Task goal
Filter the entries for the string "from". Copy each line that has it.

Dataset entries
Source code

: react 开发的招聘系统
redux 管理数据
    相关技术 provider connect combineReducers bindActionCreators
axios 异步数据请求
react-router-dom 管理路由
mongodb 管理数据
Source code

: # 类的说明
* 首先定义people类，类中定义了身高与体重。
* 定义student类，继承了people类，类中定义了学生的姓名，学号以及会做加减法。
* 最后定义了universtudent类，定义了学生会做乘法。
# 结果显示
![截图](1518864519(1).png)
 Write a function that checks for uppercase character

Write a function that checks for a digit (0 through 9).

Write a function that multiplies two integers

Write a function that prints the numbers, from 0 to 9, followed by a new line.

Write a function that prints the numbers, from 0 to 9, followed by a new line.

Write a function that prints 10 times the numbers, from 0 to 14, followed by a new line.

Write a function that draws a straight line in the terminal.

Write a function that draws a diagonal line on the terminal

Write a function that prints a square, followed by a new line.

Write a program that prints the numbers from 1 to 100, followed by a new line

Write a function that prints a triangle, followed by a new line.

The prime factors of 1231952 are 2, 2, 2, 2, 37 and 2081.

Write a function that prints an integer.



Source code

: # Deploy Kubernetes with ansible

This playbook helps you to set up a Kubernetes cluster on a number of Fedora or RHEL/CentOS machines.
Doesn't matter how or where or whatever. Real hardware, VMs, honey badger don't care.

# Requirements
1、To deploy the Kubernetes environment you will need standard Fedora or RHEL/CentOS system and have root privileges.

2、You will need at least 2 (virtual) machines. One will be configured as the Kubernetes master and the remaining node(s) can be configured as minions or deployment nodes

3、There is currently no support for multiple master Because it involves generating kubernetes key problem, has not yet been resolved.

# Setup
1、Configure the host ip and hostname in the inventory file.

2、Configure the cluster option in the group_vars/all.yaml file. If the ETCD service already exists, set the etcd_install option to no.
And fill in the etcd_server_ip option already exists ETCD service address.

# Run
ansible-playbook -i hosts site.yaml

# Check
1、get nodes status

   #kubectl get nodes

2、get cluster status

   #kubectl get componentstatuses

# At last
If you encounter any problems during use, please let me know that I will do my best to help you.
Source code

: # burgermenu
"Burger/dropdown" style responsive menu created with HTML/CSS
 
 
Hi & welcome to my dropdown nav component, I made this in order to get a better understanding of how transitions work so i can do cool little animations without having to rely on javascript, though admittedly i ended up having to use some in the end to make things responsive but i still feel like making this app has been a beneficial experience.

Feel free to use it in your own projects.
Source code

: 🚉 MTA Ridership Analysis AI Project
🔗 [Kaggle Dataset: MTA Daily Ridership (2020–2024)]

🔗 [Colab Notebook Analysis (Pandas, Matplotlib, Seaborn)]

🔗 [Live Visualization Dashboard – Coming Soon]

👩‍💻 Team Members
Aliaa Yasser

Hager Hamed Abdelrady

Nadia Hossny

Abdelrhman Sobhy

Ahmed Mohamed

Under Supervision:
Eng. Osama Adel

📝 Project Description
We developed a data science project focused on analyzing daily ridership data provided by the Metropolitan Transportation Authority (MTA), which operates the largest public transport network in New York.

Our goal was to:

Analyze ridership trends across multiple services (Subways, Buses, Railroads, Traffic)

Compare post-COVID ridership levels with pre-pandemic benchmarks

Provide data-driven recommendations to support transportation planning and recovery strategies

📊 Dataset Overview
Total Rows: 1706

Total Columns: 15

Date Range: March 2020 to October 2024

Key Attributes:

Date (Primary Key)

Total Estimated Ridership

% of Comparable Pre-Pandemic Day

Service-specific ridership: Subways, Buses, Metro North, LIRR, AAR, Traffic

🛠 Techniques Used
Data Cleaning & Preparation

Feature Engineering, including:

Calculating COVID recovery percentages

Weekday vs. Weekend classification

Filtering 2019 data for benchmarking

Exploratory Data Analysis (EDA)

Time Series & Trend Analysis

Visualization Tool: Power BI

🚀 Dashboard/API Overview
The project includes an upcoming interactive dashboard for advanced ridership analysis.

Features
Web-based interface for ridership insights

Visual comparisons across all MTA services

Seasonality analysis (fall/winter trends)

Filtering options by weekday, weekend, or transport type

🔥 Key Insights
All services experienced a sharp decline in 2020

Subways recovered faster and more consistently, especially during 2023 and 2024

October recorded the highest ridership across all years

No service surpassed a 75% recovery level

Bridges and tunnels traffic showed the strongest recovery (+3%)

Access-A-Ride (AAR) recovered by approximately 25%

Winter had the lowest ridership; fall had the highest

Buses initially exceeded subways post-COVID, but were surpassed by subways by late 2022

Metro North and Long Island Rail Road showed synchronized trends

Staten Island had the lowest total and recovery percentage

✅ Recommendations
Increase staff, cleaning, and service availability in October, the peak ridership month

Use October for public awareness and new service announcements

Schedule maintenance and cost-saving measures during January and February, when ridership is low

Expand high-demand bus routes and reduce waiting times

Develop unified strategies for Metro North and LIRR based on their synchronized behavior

Written reply
Write a function that prints the numbers, from 0 to 9, followed by a new line.
Write a function that prints the numbers, from 0 to 9, followed by a new line.
Write a function that prints 10 times the numbers, from 0 to 14, followed by a new line.
Write a program that prints the numbers from 1 to 100, followed by a new line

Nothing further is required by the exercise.